As most of the top streaming platforms in the world are headquartered in North America, it’s reasonable to assume that’s where streaming’s largest audiences reside. But according to new data released by the media data interpretation firm Ampere Analysis, the North American streaming audience is set to fall to third-largest by 2024.
Western Europe is the region that will supplant North America as the second-largest streaming audience in the world next year. Growth in the United Kingdom and Germany will drive the number of European homes with at least one streaming service to well over 100 million, leaving Western Europe behind only Asia as the world’s second-biggest streaming market.
Streaming audiences are becoming increasingly international, and content producers are rushing to meet them where they are. Less than 50% of Netflix originals are now produced in the United States, and other streamers are following suit. Prime Video debuted fewer American-made original movies than internationally-made titles for the third year in a row in 2022, and these trends will only increase as non-American streaming audiences grow.
The numbers from Ampere also show that as audiences shift to new markets, so will revenues. North America will generate less than half of global streaming revenues by 2024 for the first time, as Europe, Asia and other markets continue to add subscribers and boost their own numbers.
“Streaming saturation in North America is the primary driver for reduced growth,” said Ampere executive director Guy Bisson. “Other world regions still have headroom for new customers, both in terms of customers entirely new to streaming and in the number of services taken in each home. North America also losing its place as the largest revenue generating region can only accelerate the existing trend for focusing content investment on key growth markets having long-term implications for the U.S. production sectors and for inward investment into Asia and Europe.”

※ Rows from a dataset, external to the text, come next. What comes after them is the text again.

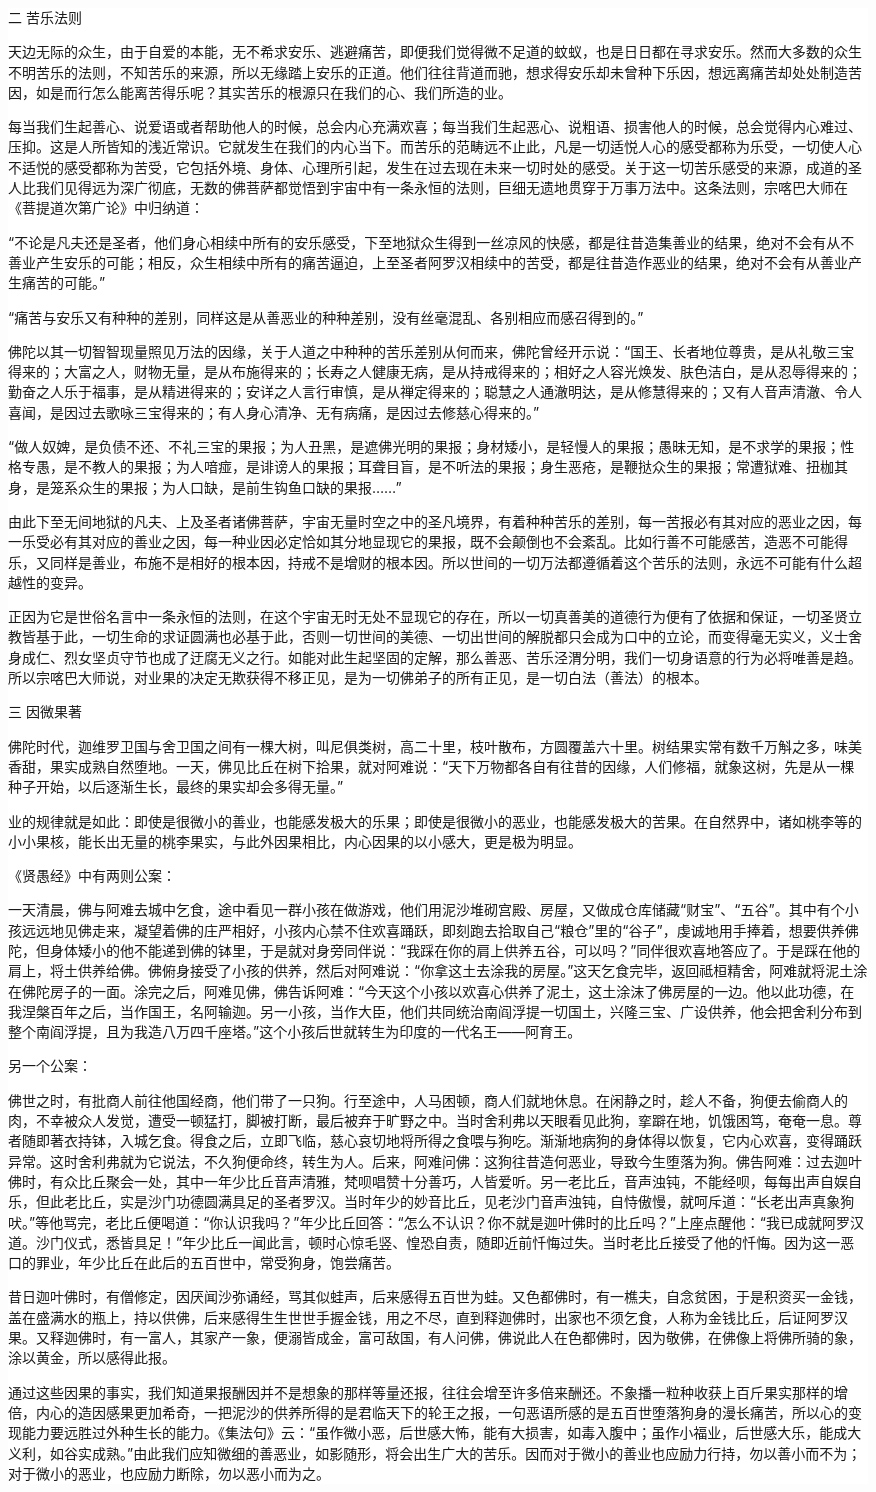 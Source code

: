 二 苦乐法则

天边无际的众生，由于自爱的本能，无不希求安乐、逃避痛苦，即便我们觉得微不足道的蚊蚁，也是日日都在寻求安乐。然而大多数的众生不明苦乐的法则，不知苦乐的来源，所以无缘踏上安乐的正道。他们往往背道而驰，想求得安乐却未曾种下乐因，想远离痛苦却处处制造苦因，如是而行怎么能离苦得乐呢？其实苦乐的根源只在我们的心、我们所造的业。

每当我们生起善心、说爱语或者帮助他人的时候，总会内心充满欢喜；每当我们生起恶心、说粗语、损害他人的时候，总会觉得内心难过、压抑。这是人所皆知的浅近常识。它就发生在我们的内心当下。而苦乐的范畴远不止此，凡是一切适悦人心的感受都称为乐受，一切使人心不适悦的感受都称为苦受，它包括外境、身体、心理所引起，发生在过去现在未来一切时处的感受。关于这一切苦乐感受的来源，成道的圣人比我们见得远为深广彻底，无数的佛菩萨都觉悟到宇宙中有一条永恒的法则，巨细无遗地贯穿于万事万法中。这条法则，宗喀巴大师在《菩提道次第广论》中归纳道：

“不论是凡夫还是圣者，他们身心相续中所有的安乐感受，下至地狱众生得到一丝凉风的快感，都是往昔造集善业的结果，绝对不会有从不善业产生安乐的可能；相反，众生相续中所有的痛苦逼迫，上至圣者阿罗汉相续中的苦受，都是往昔造作恶业的结果，绝对不会有从善业产生痛苦的可能。”

“痛苦与安乐又有种种的差别，同样这是从善恶业的种种差别，没有丝毫混乱、各别相应而感召得到的。”

佛陀以其一切智智现量照见万法的因缘，关于人道之中种种的苦乐差别从何而来，佛陀曾经开示说：“国王、长者地位尊贵，是从礼敬三宝得来的；大富之人，财物无量，是从布施得来的；长寿之人健康无病，是从持戒得来的；相好之人容光焕发、肤色洁白，是从忍辱得来的；勤奋之人乐于福事，是从精进得来的；安详之人言行审慎，是从禅定得来的；聪慧之人通澈明达，是从修慧得来的；又有人音声清澈、令人喜闻，是因过去歌咏三宝得来的；有人身心清净、无有病痛，是因过去修慈心得来的。”

“做人奴婢，是负债不还、不礼三宝的果报；为人丑黑，是遮佛光明的果报；身材矮小，是轻慢人的果报；愚昧无知，是不求学的果报；性格专愚，是不教人的果报；为人喑痖，是诽谤人的果报；耳聋目盲，是不听法的果报；身生恶疮，是鞭挞众生的果报；常遭狱难、扭枷其身，是笼系众生的果报；为人口缺，是前生钩鱼口缺的果报……”

由此下至无间地狱的凡夫、上及圣者诸佛菩萨，宇宙无量时空之中的圣凡境界，有着种种苦乐的差别，每一苦报必有其对应的恶业之因，每一乐受必有其对应的善业之因，每一种业因必定恰如其分地显现它的果报，既不会颠倒也不会紊乱。比如行善不可能感苦，造恶不可能得乐，又同样是善业，布施不是相好的根本因，持戒不是增财的根本因。所以世间的一切万法都遵循着这个苦乐的法则，永远不可能有什么超越性的变异。

正因为它是世俗名言中一条永恒的法则，在这个宇宙无时无处不显现它的存在，所以一切真善美的道德行为便有了依据和保证，一切圣贤立教皆基于此，一切生命的求证圆满也必基于此，否则一切世间的美德、一切出世间的解脱都只会成为口中的立论，而变得毫无实义，义士舍身成仁、烈女坚贞守节也成了迂腐无义之行。如能对此生起坚固的定解，那么善恶、苦乐泾渭分明，我们一切身语意的行为必将唯善是趋。所以宗喀巴大师说，对业果的决定无欺获得不移正见，是为一切佛弟子的所有正见，是一切白法（善法）的根本。

三 因微果著

佛陀时代，迦维罗卫国与舍卫国之间有一棵大树，叫尼俱类树，高二十里，枝叶散布，方圆覆盖六十里。树结果实常有数千万斛之多，味美香甜，果实成熟自然堕地。一天，佛见比丘在树下拾果，就对阿难说：“天下万物都各自有往昔的因缘，人们修福，就象这树，先是从一棵种子开始，以后逐渐生长，最终的果实却会多得无量。”

业的规律就是如此：即使是很微小的善业，也能感发极大的乐果；即使是很微小的恶业，也能感发极大的苦果。在自然界中，诸如桃李等的小小果核，能长出无量的桃李果实，与此外因果相比，内心因果的以小感大，更是极为明显。

《贤愚经》中有两则公案：

一天清晨，佛与阿难去城中乞食，途中看见一群小孩在做游戏，他们用泥沙堆砌宫殿、房屋，又做成仓库储藏“财宝”、“五谷”。其中有个小孩远远地见佛走来，凝望着佛的庄严相好，小孩内心禁不住欢喜踊跃，即刻跑去拾取自己“粮仓”里的“谷子”，虔诚地用手捧着，想要供养佛陀，但身体矮小的他不能递到佛的钵里，于是就对身旁同伴说：“我踩在你的肩上供养五谷，可以吗？”同伴很欢喜地答应了。于是踩在他的肩上，将土供养给佛。佛俯身接受了小孩的供养，然后对阿难说：“你拿这土去涂我的房屋。”这天乞食完毕，返回祗桓精舍，阿难就将泥土涂在佛陀房子的一面。涂完之后，阿难见佛，佛告诉阿难：“今天这个小孩以欢喜心供养了泥土，这土涂沫了佛房屋的一边。他以此功德，在我涅槃百年之后，当作国王，名阿输迦。另一小孩，当作大臣，他们共同统治南阎浮提一切国土，兴隆三宝、广设供养，他会把舍利分布到整个南阎浮提，且为我造八万四千座塔。”这个小孩后世就转生为印度的一代名王——阿育王。

另一个公案：

佛世之时，有批商人前往他国经商，他们带了一只狗。行至途中，人马困顿，商人们就地休息。在闲静之时，趁人不备，狗便去偷商人的肉，不幸被众人发觉，遭受一顿猛打，脚被打断，最后被弃于旷野之中。当时舍利弗以天眼看见此狗，挛躃在地，饥饿困笃，奄奄一息。尊者随即著衣持钵，入城乞食。得食之后，立即飞临，慈心哀切地将所得之食喂与狗吃。渐渐地病狗的身体得以恢复，它内心欢喜，变得踊跃异常。这时舍利弗就为它说法，不久狗便命终，转生为人。后来，阿难问佛：这狗往昔造何恶业，导致今生堕落为狗。佛告阿难：过去迦叶佛时，有众比丘聚会一处，其中一年少比丘音声清雅，梵呗唱赞十分善巧，人皆爱听。另一老比丘，音声浊钝，不能经呗，每每出声自娱自乐，但此老比丘，实是沙门功德圆满具足的圣者罗汉。当时年少的妙音比丘，见老沙门音声浊钝，自恃傲慢，就呵斥道：“长老出声真象狗吠。”等他骂完，老比丘便喝道：“你认识我吗？”年少比丘回答：“怎么不认识？你不就是迦叶佛时的比丘吗？”上座点醒他：“我已成就阿罗汉道。沙门仪式，悉皆具足！”年少比丘一闻此言，顿时心惊毛竖、惶恐自责，随即近前忏悔过失。当时老比丘接受了他的忏悔。因为这一恶口的罪业，年少比丘在此后的五百世中，常受狗身，饱尝痛苦。

昔日迦叶佛时，有僧修定，因厌闻沙弥诵经，骂其似蛙声，后来感得五百世为蛙。又色都佛时，有一樵夫，自念贫困，于是积资买一金钱，盖在盛满水的瓶上，持以供佛，后来感得生生世世手握金钱，用之不尽，直到释迦佛时，出家也不须乞食，人称为金钱比丘，后证阿罗汉果。又释迦佛时，有一富人，其家产一象，便溺皆成金，富可敌国，有人问佛，佛说此人在色都佛时，因为敬佛，在佛像上将佛所骑的象，涂以黄金，所以感得此报。

通过这些因果的事实，我们知道果报酬因并不是想象的那样等量还报，往往会增至许多倍来酬还。不象播一粒种收获上百斤果实那样的增倍，内心的造因感果更加希奇，一把泥沙的供养所得的是君临天下的轮王之报，一句恶语所感的是五百世堕落狗身的漫长痛苦，所以心的变现能力要远胜过外种生长的能力。《集法句》云：“虽作微小恶，后世感大怖，能有大损害，如毒入腹中；虽作小福业，后世感大乐，能成大义利，如谷实成熟。”由此我们应知微细的善恶业，如影随形，将会出生广大的苦乐。因而对于微小的善业也应励力行持，勿以善小而不为；对于微小的恶业，也应励力断除，勿以恶小而为之。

Bisson’s point about the state of the North American streaming market is right on the money. A recent survey found that half of all streaming subscribers in the U.S. have either canceled or are considering canceling a subscription because the costs have simply risen to high. There simply aren’t that many users in North America who want to get into streaming but haven’t yet, and there’s a much larger number of customers that have too many services and need to cut back.